- [Work instruction]:
What is needed here is an exact repetition of the records below, beginning at the line that has "endereço [i,j], e" and stopping after the line that has "módulo 5. Ele".

*** Begin section ***

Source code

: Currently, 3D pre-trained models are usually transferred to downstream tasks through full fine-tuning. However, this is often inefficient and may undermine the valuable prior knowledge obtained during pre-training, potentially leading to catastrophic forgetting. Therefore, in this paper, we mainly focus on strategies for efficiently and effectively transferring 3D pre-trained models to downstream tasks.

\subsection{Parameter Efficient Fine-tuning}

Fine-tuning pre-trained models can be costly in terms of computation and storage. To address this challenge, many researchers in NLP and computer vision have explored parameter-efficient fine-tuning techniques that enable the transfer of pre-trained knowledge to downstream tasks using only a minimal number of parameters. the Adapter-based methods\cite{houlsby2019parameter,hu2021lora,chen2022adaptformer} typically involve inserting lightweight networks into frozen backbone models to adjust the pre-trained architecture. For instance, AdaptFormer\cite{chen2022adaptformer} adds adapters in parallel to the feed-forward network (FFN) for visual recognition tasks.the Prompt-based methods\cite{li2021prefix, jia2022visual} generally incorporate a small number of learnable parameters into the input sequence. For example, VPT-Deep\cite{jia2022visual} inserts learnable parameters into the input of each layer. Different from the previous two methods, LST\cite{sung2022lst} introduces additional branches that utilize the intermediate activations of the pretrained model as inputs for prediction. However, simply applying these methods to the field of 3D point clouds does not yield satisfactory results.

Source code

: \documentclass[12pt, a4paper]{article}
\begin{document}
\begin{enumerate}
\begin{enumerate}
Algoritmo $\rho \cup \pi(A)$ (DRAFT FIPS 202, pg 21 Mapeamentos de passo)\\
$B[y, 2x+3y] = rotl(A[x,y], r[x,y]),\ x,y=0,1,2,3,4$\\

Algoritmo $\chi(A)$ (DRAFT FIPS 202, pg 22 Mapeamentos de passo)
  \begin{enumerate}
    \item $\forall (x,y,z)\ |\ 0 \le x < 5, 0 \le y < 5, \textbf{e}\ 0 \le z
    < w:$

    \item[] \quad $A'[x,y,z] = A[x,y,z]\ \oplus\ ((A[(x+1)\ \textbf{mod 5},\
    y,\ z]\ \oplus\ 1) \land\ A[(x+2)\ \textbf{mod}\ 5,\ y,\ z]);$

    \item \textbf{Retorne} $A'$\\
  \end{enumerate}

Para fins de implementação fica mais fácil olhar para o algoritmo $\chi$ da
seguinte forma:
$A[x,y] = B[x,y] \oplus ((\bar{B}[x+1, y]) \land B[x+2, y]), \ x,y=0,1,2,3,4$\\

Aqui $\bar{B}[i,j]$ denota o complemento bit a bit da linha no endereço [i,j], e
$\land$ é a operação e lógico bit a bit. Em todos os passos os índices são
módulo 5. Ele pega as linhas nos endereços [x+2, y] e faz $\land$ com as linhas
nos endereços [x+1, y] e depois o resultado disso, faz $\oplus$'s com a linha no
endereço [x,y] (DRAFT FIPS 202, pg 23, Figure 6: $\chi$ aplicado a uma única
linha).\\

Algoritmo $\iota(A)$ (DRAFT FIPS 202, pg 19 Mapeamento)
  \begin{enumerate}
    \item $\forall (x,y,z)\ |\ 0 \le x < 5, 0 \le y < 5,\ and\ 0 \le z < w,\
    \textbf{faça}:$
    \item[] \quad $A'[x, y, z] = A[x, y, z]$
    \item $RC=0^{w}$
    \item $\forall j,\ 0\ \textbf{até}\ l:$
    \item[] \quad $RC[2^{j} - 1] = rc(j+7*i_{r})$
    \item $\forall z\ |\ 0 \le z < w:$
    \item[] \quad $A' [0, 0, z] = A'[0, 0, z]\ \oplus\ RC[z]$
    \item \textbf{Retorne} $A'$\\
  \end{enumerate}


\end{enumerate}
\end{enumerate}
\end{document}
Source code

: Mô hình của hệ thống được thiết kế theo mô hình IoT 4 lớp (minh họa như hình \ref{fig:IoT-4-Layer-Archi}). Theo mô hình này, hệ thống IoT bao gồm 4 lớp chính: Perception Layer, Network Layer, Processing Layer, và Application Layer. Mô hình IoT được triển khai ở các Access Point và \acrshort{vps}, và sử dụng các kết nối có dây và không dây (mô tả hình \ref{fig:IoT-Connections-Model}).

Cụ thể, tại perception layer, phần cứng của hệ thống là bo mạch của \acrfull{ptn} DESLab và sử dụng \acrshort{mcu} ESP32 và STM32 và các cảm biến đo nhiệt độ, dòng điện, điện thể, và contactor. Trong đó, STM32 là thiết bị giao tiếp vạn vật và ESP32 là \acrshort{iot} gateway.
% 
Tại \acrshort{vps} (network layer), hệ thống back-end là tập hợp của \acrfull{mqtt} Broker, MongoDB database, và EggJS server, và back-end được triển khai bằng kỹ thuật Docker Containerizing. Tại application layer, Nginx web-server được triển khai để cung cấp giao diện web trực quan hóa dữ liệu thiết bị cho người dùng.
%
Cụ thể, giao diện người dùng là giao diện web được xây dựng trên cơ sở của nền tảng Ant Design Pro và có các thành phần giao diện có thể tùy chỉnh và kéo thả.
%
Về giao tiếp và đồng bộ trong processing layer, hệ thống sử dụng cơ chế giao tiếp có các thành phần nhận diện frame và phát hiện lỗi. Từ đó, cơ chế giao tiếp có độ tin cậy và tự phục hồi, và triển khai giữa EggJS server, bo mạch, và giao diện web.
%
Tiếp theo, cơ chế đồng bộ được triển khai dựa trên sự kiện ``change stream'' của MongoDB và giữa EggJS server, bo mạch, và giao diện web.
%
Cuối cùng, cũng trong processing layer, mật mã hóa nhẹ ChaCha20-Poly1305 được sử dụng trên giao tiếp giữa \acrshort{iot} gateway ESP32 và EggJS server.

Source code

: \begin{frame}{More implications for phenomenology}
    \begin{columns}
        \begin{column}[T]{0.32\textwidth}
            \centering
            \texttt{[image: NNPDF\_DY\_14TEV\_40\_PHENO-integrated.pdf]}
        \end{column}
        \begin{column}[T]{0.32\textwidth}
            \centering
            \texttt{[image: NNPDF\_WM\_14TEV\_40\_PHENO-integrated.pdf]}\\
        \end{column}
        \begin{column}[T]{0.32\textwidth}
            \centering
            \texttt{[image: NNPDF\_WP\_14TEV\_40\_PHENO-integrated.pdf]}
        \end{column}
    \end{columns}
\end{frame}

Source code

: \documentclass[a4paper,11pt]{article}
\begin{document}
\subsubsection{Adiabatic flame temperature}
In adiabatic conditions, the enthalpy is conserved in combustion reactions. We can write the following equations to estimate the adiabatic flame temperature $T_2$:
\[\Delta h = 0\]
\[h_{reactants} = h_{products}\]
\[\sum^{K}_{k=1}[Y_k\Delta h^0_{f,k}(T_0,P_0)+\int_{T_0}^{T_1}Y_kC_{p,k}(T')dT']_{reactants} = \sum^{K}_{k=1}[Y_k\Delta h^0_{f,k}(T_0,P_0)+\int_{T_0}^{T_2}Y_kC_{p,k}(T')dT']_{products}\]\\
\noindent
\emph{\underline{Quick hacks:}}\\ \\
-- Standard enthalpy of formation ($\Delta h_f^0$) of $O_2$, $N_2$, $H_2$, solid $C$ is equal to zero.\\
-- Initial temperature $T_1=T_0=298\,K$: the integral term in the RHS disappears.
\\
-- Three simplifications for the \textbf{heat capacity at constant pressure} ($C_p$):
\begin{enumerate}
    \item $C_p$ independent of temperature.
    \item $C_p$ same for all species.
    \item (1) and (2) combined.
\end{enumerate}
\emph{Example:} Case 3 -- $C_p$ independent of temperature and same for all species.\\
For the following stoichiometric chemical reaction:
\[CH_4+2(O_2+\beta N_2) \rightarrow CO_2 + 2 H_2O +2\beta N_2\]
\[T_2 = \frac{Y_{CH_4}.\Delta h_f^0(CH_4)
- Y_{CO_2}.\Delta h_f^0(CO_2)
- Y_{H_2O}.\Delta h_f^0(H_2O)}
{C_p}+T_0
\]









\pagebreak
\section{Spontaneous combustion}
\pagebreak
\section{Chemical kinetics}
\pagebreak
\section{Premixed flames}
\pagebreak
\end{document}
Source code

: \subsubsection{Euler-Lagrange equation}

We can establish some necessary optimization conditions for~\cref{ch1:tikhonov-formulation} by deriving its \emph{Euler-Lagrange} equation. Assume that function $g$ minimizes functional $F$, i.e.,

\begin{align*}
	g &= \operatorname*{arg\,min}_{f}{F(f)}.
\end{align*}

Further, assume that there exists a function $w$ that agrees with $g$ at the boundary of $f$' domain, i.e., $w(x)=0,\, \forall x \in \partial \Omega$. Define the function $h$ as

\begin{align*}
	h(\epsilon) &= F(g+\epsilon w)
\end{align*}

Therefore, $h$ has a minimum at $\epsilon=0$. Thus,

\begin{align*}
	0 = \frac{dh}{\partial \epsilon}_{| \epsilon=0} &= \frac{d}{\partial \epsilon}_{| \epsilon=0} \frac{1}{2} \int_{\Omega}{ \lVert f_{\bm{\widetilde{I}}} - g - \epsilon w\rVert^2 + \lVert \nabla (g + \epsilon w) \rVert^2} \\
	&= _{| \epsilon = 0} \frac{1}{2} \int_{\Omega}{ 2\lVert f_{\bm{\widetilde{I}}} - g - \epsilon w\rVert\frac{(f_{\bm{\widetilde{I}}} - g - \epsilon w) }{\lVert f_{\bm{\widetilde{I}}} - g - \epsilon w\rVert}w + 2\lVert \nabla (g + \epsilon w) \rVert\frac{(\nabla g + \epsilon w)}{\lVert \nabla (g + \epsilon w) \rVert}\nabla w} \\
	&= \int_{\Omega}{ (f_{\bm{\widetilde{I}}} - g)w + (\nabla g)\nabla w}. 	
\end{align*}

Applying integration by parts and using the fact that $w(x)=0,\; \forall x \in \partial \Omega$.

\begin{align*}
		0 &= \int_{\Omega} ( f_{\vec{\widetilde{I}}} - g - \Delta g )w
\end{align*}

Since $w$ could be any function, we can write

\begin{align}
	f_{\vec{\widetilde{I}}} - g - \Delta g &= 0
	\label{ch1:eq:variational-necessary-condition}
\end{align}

*** End section ***

- [Solved problem]:
Aqui $\bar{B}[i,j]$ denota o complemento bit a bit da linha no endereço [i,j], e
$\land$ é a operação e lógico bit a bit. Em todos os passos os índices são
módulo 5. Ele pega as linhas nos endereços [x+2, y] e faz $\land$ com as linhas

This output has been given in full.